◆ Data under study ◆
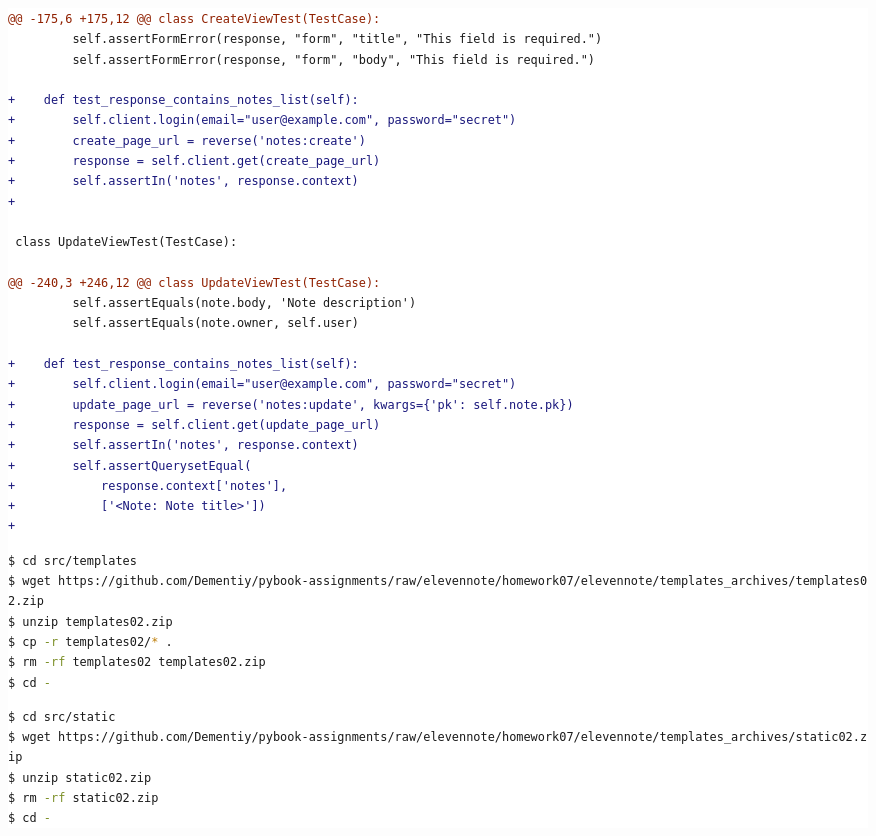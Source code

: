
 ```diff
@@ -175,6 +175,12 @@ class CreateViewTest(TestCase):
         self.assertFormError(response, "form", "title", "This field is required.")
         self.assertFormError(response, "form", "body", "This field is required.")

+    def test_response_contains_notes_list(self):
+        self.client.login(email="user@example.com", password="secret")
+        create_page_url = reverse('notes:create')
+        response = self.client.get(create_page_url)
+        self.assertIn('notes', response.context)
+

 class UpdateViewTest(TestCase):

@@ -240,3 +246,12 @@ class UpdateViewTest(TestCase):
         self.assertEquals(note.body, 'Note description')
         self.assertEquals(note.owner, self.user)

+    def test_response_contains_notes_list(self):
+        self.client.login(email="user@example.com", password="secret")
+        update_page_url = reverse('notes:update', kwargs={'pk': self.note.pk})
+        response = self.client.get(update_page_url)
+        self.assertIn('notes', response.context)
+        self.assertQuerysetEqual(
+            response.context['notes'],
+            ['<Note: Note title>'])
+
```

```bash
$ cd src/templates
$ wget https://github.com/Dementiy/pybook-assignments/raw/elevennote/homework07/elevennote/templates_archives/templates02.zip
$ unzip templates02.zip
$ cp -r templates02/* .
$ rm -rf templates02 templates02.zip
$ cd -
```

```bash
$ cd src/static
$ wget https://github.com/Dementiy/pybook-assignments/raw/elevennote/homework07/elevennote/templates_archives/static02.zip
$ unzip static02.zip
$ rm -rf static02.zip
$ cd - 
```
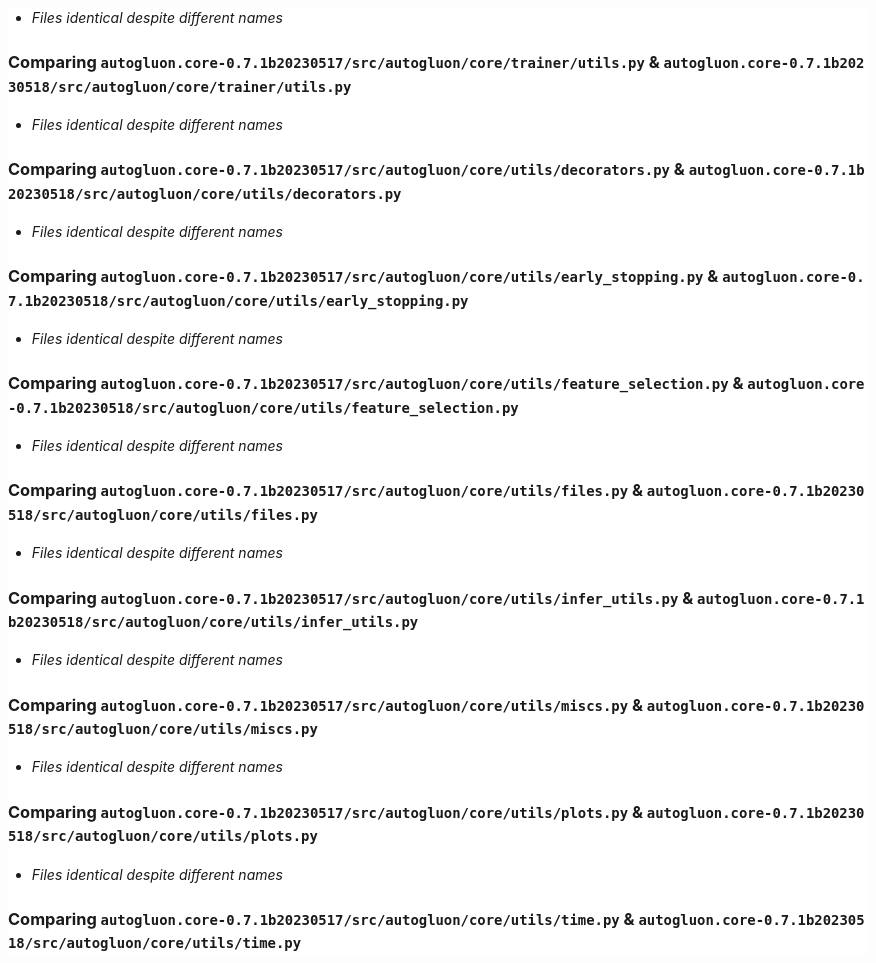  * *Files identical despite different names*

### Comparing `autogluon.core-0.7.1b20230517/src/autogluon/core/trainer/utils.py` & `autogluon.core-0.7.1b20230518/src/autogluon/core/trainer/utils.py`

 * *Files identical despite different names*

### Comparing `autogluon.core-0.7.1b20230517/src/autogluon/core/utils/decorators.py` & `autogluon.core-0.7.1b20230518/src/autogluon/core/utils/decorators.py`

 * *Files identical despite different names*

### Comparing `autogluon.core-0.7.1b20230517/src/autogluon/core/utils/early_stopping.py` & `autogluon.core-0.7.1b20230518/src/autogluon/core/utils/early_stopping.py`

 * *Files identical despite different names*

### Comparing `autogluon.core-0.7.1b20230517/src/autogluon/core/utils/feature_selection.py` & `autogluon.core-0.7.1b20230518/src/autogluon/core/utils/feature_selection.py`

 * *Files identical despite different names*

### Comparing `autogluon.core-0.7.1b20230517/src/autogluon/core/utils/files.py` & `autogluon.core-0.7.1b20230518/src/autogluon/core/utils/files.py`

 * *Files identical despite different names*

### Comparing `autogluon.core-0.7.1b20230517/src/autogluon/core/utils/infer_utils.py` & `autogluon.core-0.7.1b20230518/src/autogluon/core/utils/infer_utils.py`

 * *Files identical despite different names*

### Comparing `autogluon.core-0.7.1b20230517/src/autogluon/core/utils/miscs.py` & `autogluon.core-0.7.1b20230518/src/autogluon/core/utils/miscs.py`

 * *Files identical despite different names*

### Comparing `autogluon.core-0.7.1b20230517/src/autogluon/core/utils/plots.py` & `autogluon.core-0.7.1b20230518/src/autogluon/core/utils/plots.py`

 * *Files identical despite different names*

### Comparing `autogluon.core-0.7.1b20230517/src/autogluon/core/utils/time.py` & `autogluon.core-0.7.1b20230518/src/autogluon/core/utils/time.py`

◆ Task objective ◆
Each line of the entries above that contains "title" is to be copied.

◆ Answer to this task ◆
         self.assertFormError(response, "form", "title", "This field is required.")
+            ['<Note: Note title>'])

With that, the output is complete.